1. An integrated circuit package, comprising:
a substrate having opposing first and second surfaces;
an integrated circuit die having opposing first and second surfaces;
a plurality of electrically conductive interconnects on the first surface of the die that mount the die to the first surface of the substrate;
an electrically conductive material that forms an electrically conductive path from a first electrically conductive feature on the first surface of the die to a second electrically conductive feature on the second surface of the die; and
a bond wire that couples the second electrically conductive feature to a third electrically conductive feature on the first surface of the substrate.
2. The integrated circuit package of claim 1, further comprising:
a via through the die that is open at the first and second surfaces of the die;
wherein the electrically conductive material is in the via to form the electrically conductive path through the via from the first electrically conductive feature to the second electrically conductive feature.
3. The integrated circuit package of claim 2, wherein the electrically conductive material fills the via.
4. The integrated circuit package of claim 2, wherein the electrically conductive material coats a surface of the via.
5. The integrated circuit package of claim 1, wherein the integrated circuit die has an edge that includes an indentation that extends from the first surface of the die to the second surface of the die; and
wherein the electrically conductive material is in the indentation to form the electrically conductive path through the indentation from the first electrically conductive feature to the second electrically conductive feature.
6. The integrated circuit package of claim 1, further comprising:
a plurality of distinct electrically conductive paths formed by the electrically conductive material between a first plurality of electrically conductive features on the first surface of the die to a second plurality of electrically conductive features on the second surface of the die; and
a plurality of bond wires that couple the first plurality of electrically conductive features to the second plurality of electrically conductive features on the first surface of the substrate.
7. The integrated circuit package of claim 1, wherein the plurality of electrically conductive interconnects comprises a plurality of electrically conductive bumps.
8. The integrated circuit package of claim 1, further comprising:
a plurality of solder balls on the second surface of the substrate configured to mount the package to a circuit board.
9. The integrated circuit package of claim 1, further comprising:
a plurality of pins on the second surface of the substrate configured to mount the package to a circuit board.
10. A method for assembling integrated circuit packages, comprising:
receiving a semiconductor wafer having opposing first and second surfaces, the wafer having a plurality of integrated circuit regions;
forming a plurality of holes in the first surface of the wafer between the integrated circuit regions;
applying an electrically conductive material to the semiconductor wafer to form an electrically conductive path through a corresponding hole between a first electrically conductive feature on the first surface of the wafer and a second electrically conductive feature on the second surface of the wafer;
forming a plurality of electrically conductive interconnects on the first surface of the wafer in each integrated circuit region;
separating each integrated circuit region of the plurality of integrated circuit regions from the wafer to form a plurality of integrated circuit dies;
mounting each integrated circuit die of the plurality of integrated circuit dies to a corresponding substrate using the plurality of electrically conductive interconnects; and
connecting a bond wire between the second electrically conductive feature of each integrated circuit die to a third electrically conductive feature of the corresponding substrate.

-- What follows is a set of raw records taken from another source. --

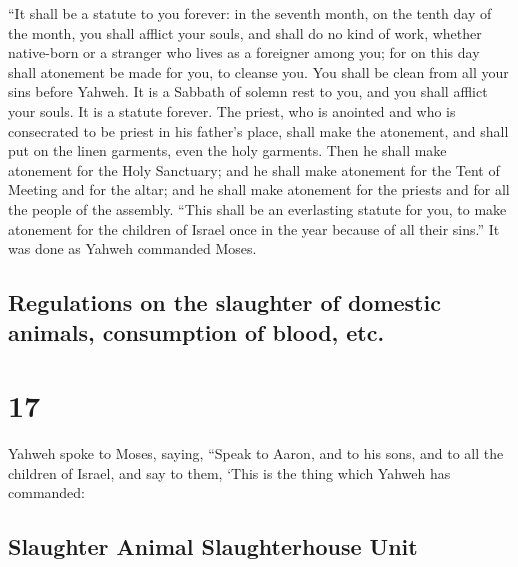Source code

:  ``It shall be a statute to you forever: in the seventh
month, on the tenth day of the month, you shall afflict your souls, and
shall do no kind of work, whether native-born or a stranger who lives as
a foreigner among you;  for on this day shall atonement
be made for you, to cleanse you. You shall be clean from all your sins
before Yahweh.  It is a Sabbath of solemn rest to you,
and you shall afflict your souls. It is a statute forever.
 The priest, who is anointed and who is consecrated to be
priest in his father's place, shall make the atonement, and shall put on
the linen garments, even the holy garments.  Then he
shall make atonement for the Holy Sanctuary; and he shall make atonement
for the Tent of Meeting and for the altar; and he shall make atonement
for the priests and for all the people of the assembly. 
``This shall be an everlasting statute for you, to make atonement for
the children of Israel once in the year because of all their sins.'' It
was done as Yahweh commanded Moses.

\hypertarget{regulations-on-the-slaughter-of-domestic-animals-consumption-of-blood-etc.}{%
\subsection{Regulations on the slaughter of domestic animals,
consumption of blood,
etc.}\label{regulations-on-the-slaughter-of-domestic-animals-consumption-of-blood-etc.}}

\hypertarget{section-16}{%
\section{17}\label{section-16}}

 Yahweh spoke to Moses, saying,  ``Speak to
Aaron, and to his sons, and to all the children of Israel, and say to
them, `This is the thing which Yahweh has commanded:

\hypertarget{slaughter-animal-slaughterhouse-unit}{%
\subsection{Slaughter Animal Slaughterhouse
Unit}\label{slaughter-animal-slaughterhouse-unit}}

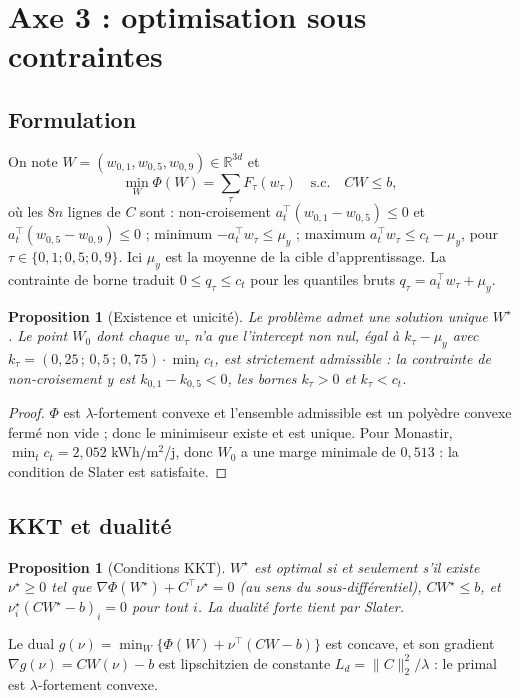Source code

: \documentclass[11pt,a4paper]{article}
\newtheorem{proposition}[theorem]{Proposition}
\theoremstyle{remark}
\theoremstyle{definition}
\newcommand{\R}{\mathbb{R}}
\newcommand{\T}{^{\top}}
\begin{document}
\section{Axe 3 : optimisation sous contraintes}\label{sec:ax3}
\subsection{Formulation}
On note $W = (w_{0,1}, w_{0,5}, w_{0,9}) \in \R^{3d}$ et
\[
\min_W \Phi(W) = \sum_\tau F_\tau(w_\tau) \quad \text{s.c.}\quad CW \le b,
\]
où les $8n$ lignes de $C$ sont : non-croisement $a_t\T(w_{0,1} - w_{0,5}) \le 0$ et $a_t\T(w_{0,5} - w_{0,9}) \le 0$ ; minimum $-a_t\T w_\tau \le \mu_y$ ;
maximum $a_t\T w_\tau \le c_t - \mu_y$, pour $\tau \in \{0,1 ; 0,5 ; 0,9\}$. Ici $\mu_y$ est la moyenne de la cible d'apprentissage.
La contrainte de borne traduit $0 \le q_\tau \le c_t$ pour les quantiles bruts $q_\tau = a_t\T w_\tau + \mu_y$.

\begin{proposition}[Existence et unicité]
Le problème admet une solution unique $W^\star$. Le point $W_0$ dont chaque $w_\tau$ n'a que l'intercept non nul, égal à $k_\tau - \mu_y$ avec
$k_\tau = (0{,}25\,;\,0{,}5\,;\,0{,}75)\cdot\min_t c_t$, est strictement admissible : la contrainte de non-croisement y est $k_{0,1} - k_{0,5} < 0$, les bornes $k_\tau > 0$ et $k_\tau < c_t$.
\end{proposition}
\begin{proof}
$\Phi$ est $\lambda$-fortement convexe et l'ensemble admissible est un polyèdre convexe fermé non vide ; donc le minimiseur existe et est unique.
Pour Monastir, $\min_t c_t = 2{,}052$ kWh/m$^2$/j, donc $W_0$ a une marge minimale de $0{,}513$ : la condition de Slater est satisfaite.
\end{proof}

\subsection{KKT et dualité}
\begin{proposition}[Conditions KKT]
$W^\star$ est optimal si et seulement s'il existe $\nu^\star \ge 0$ tel que $\nabla\Phi(W^\star) + C\T\nu^\star = 0$ (au sens du sous-différentiel),
$CW^\star \le b$, et $\nu^\star_i (CW^\star - b)_i = 0$ pour tout $i$. La dualité forte tient par Slater.
\end{proposition}
Le dual $g(\nu) = \min_W\{\Phi(W) + \nu\T(CW-b)\}$ est concave, et son gradient $\nabla g(\nu) = CW(\nu) - b$ est lipschitzien de constante
$L_d = \|C\|_2^2/\lambda$ : le primal est $\lambda$-fortement convexe.
\end{document}
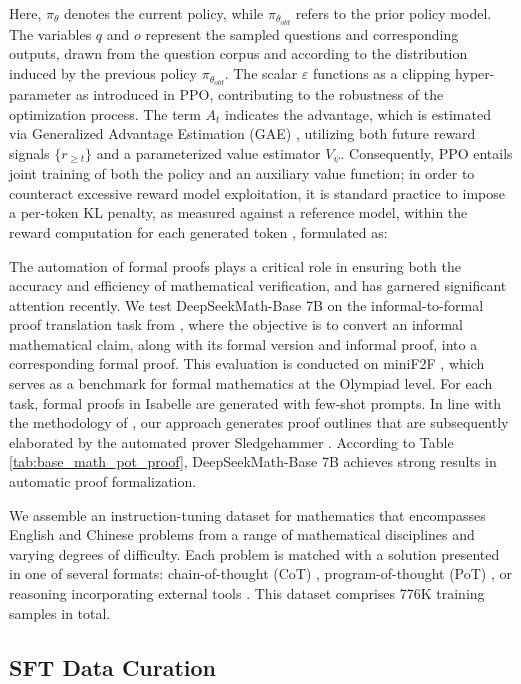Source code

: Here, $\pi_{\theta}$ denotes the current policy, while $\pi_{\theta_{old}}$ refers to the prior policy model. The variables $q$ and $o$ represent the sampled questions and corresponding outputs, drawn from the question corpus and according to the distribution induced by the previous policy $\pi_{\theta_{old}}$. The scalar $\varepsilon$ functions as a clipping hyper-parameter as introduced in PPO, contributing to the robustness of the optimization process. The term $A_t$ indicates the advantage, which is estimated via Generalized Advantage Estimation (GAE) \citep{gae}, utilizing both future reward signals $\{r_{\ge t}\}$ and a parameterized value estimator $V_{\psi}$. Consequently, PPO entails joint training of both the policy and an auxiliary value function; in order to counteract excessive reward model exploitation, it is standard practice to impose a per-token KL penalty, as measured against a reference model, within the reward computation for each generated token \citep{ouyang2022training}, formulated as:

The automation of formal proofs plays a critical role in ensuring both the accuracy and efficiency of mathematical verification, and has garnered significant attention recently. We test DeepSeekMath-Base 7B on the informal-to-formal proof translation task from \citep{dsp_proof}, where the objective is to convert an informal mathematical claim, along with its formal version and informal proof, into a corresponding formal proof. This evaluation is conducted on miniF2F \citep{minif2f}, which serves as a benchmark for formal mathematics at the Olympiad level. For each task, formal proofs in Isabelle are generated with few-shot prompts. In line with the methodology of \cite{dsp_proof}, our approach generates proof outlines that are subsequently elaborated by the automated prover Sledgehammer \citep{sledgehammer}. According to Table \ref{tab:base_math_pot_proof}, DeepSeekMath-Base 7B achieves strong results in automatic proof formalization.

We assemble an instruction-tuning dataset for mathematics that encompasses English and Chinese problems from a range of mathematical disciplines and varying degrees of difficulty. Each problem is matched with a solution presented in one of several formats: chain-of-thought (CoT) \citep{cot}, program-of-thought (PoT) \citep{pot,pal}, or reasoning incorporating external tools \citep{tora}. This dataset comprises 776K training samples in total.

\subsection{SFT Data Curation}

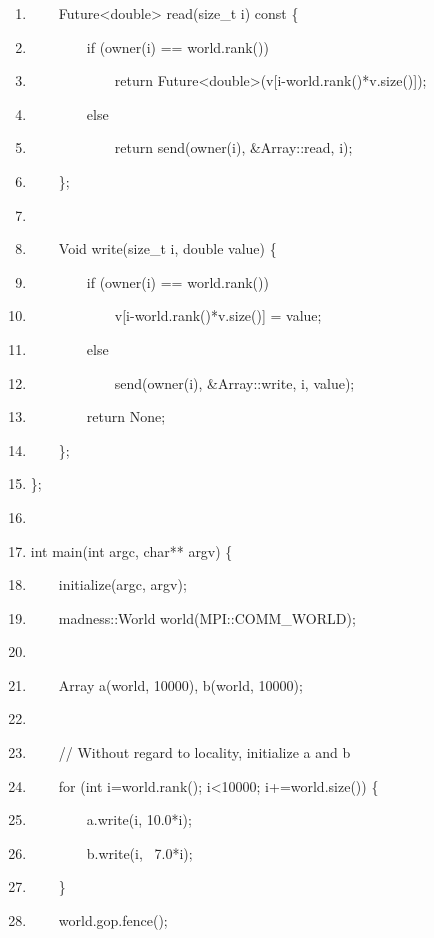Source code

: \documentclass[letterpaper]{article}
\begin{document}
\begin{center}
\begin{minipage}{}
\begin{enumerate}
\bigskip
\item {\ttfamily
\ \ \ \ Future{\textless}double{\textgreater} read(size\_t i) const \{}
\item {\ttfamily
\ \ \ \ \ \ \ \ if (owner(i) == world.rank())}
\item {\ttfamily
\ \ \ \ \ \ \ \ \ \ \ \ return Future{\textless}double{\textgreater}(v[i-world.rank()*v.size()]);}
\item {\ttfamily
\ \ \ \ \ \ \ \ else}
\item {\ttfamily
\ \ \ \ \ \ \ \ \ \ \ \ return send(owner(i), \&Array::read, i);}
\item {\ttfamily
\ \ \ \ \};}
\item 
\bigskip
\item {\ttfamily
\ \ \ \ Void write(size\_t i, double value) \{}
\item {\ttfamily
\ \ \ \ \ \ \ \ if (owner(i) == world.rank())}
\item {\ttfamily
\ \ \ \ \ \ \ \ \ \ \ \ v[i-world.rank()*v.size()] = value;}
\item {\ttfamily
\ \ \ \ \ \ \ \ else}
\item {\ttfamily
\ \ \ \ \ \ \ \ \ \ \ \ send(owner(i), \&Array::write, i, value);}
\item {\ttfamily
\ \ \ \ \ \ \ \ return None;}
\item {\ttfamily
\ \ \ \ \};}
\item {\ttfamily
\};}
\item 
\bigskip
\item {\ttfamily
int main(int argc, char** argv) \{}
\item {\ttfamily
\ \ \ \ initialize(argc, argv);}
\item {\ttfamily
\ \ \ \ madness::World world(MPI::COMM\_WORLD);}
\item 
\bigskip
\item {\ttfamily
\ \ \ \ Array a(world, 10000), b(world, 10000);}
\item 
\bigskip
\item {\ttfamily
\ \ \ \ // Without regard to locality, initialize a and b}
\item {\ttfamily
\ \ \ \ for (int i=world.rank(); i{\textless}10000; i+=world.size()) \{}
\item {\ttfamily
\ \ \ \ \ \ \ \ a.write(i, 10.0*i);}
\item {\ttfamily
\ \ \ \ \ \ \ \ b.write(i, \ 7.0*i);}
\item {\ttfamily
\ \ \ \ \}}
\item {\ttfamily
\ \ \ \ world.gop.fence();}

\end{enumerate}
\end{minipage}
\end{center}
\end{document}
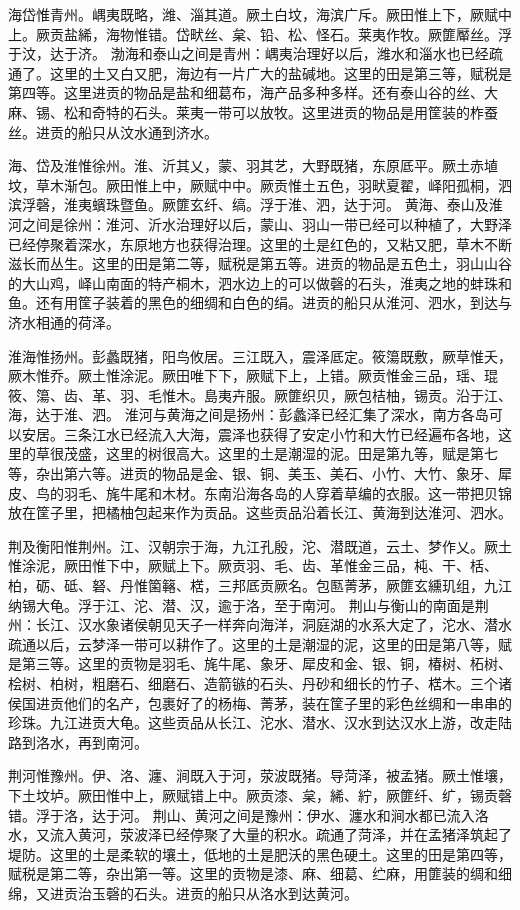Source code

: \documentclass[a4paper,12pt,UTF8,twoside]{ctexbook}
\begin{document}
海岱惟青州。嵎夷既略，潍、淄其道。厥土白坟，海滨广斥。厥田惟上下，厥赋中上。厥贡盐絺，海物惟错。岱畎丝、枲、铅、松、怪石。莱夷作牧。厥篚厴丝。浮于汶，达于济。
渤海和泰山之间是青州：嵎夷治理好以后，潍水和淄水也已经疏通了。这里的土又白又肥，海边有一片广大的盐碱地。这里的田是第三等，赋税是第四等。这里进贡的物品是盐和细葛布，海产品多种多样。还有泰山谷的丝、大麻、锡、松和奇特的石头。莱夷一带可以放牧。这里进贡的物品是用筐装的柞蚕丝。进贡的船只从汶水通到济水。

海、岱及淮惟徐州。淮、沂其乂，蒙、羽其艺，大野既猪，东原厎平。厥土赤埴坟，草木渐包。厥田惟上中，厥赋中中。厥贡惟土五色，羽畎夏翟，峄阳孤桐，泗滨浮磬，淮夷蠙珠暨鱼。厥篚玄纤、缟。浮于淮、泗，达于河。
黄海、泰山及淮河之间是徐州：淮河、沂水治理好以后，蒙山、羽山一带已经可以种植了，大野泽已经停聚着深水，东原地方也获得治理。这里的土是红色的，又粘又肥，草木不断滋长而丛生。这里的田是第二等，赋税是第五等。进贡的物品是五色土，羽山山谷的大山鸡，峄山南面的特产桐木，泗水边上的可以做磬的石头，淮夷之地的蚌珠和鱼。还有用筐子装着的黑色的细绸和白色的绢。进贡的船只从淮河、泗水，到达与济水相通的荷泽。

淮海惟扬州。彭蠡既猪，阳鸟攸居。三江既入，震泽厎定。筱簜既敷，厥草惟夭，厥木惟乔。厥土惟涂泥。厥田唯下下，厥赋下上，上错。厥贡惟金三品，瑶、琨筱、簜、齿、革、羽、毛惟木。島夷卉服。厥篚织贝，厥包桔柚，锡贡。沿于江、海，达于淮、泗。
淮河与黄海之间是扬州：彭蠡泽已经汇集了深水，南方各岛可以安居。三条江水已经流入大海，震泽也获得了安定小竹和大竹已经遍布各地，这里的草很茂盛，这里的树很高大。这里的土是潮湿的泥。田是第九等，赋是第七等，杂出第六等。进贡的物品是金、银、铜、美玉、美石、小竹、大竹、象牙、犀皮、鸟的羽毛、旄牛尾和木材。东南沿海各岛的人穿着草编的衣服。这一带把贝锦放在筐子里，把橘柚包起来作为贡品。这些贡品沿着长江、黄海到达淮河、泗水。

荆及衡阳惟荆州。江、汉朝宗于海，九江孔殷，沱、潜既道，云土、梦作乂。厥土惟涂泥，厥田惟下中，厥赋上下。厥贡羽、毛、齿、革惟金三品，杶、干、栝、柏，砺、砥、砮、丹惟箘簵、楛，三邦厎贡厥名。包匦菁茅，厥篚玄纁玑组，九江纳锡大龟。浮于江、沱、潜、汉，逾于洛，至于南河。
荆山与衡山的南面是荆州：长江、汉水象诸侯朝见天子一样奔向海洋，洞庭湖的水系大定了，沱水、潜水疏通以后，云梦泽一带可以耕作了。这里的土是潮湿的泥，这里的田是第八等，赋是第三等。这里的贡物是羽毛、旄牛尾、象牙、犀皮和金、银、铜，椿树、柘树、桧树、柏树，粗磨石、细磨石、造箭镞的石头、丹砂和细长的竹子、楛木。三个诸侯国进贡他们的名产，包裹好了的杨梅、菁茅，装在筐子里的彩色丝绸和一串串的珍珠。九江进贡大龟。这些贡品从长江、沱水、潜水、汉水到达汉水上游，改走陆路到洛水，再到南河。

荆河惟豫州。伊、洛、瀍、涧既入于河，荥波既猪。导菏泽，被孟猪。厥土惟壤，下土坟垆。厥田惟中上，厥赋错上中。厥贡漆、枲，絺、紵，厥篚纤、纩，锡贡磬错。浮于洛，达于河。
荆山、黄河之间是豫州：伊水、瀍水和涧水都已流入洛水，又流入黄河，荥波泽已经停聚了大量的积水。疏通了菏泽，并在孟猪泽筑起了堤防。这里的土是柔软的壤土，低地的土是肥沃的黑色硬土。这里的田是第四等，赋税是第二等，杂出第一等。这里的贡物是漆、麻、细葛、纻麻，用篚装的绸和细绵，又进贡治玉磬的石头。进贡的船只从洛水到达黄河。
\end{document}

11. The method of claim 10, wherein said forming a plurality of holes comprises:
forming parallel first and second rows of holes in the first surface of the wafer between a first integrated circuit region and a second integrated circuit region; and
wherein said separating comprises:
separating the wafer between the first and second rows of holes to form a first integrated circuit die that includes the first integrated circuit region and the first row of holes, and to form a second integrated circuit die that includes the second integrated circuit region and the second row of holes.
12. The method of claim 11, wherein the electrically conductive material is in a first hole of the first row of holes to form an electrically conductive path through the first hole between corresponding first and second electrically conductive features of the first integrated circuit die; and
wherein the electrically conductive material is in a second hole of the second row of holes to form an electrically conductive path through the second hole between corresponding first and second electrically conductive features of the second integrated circuit die.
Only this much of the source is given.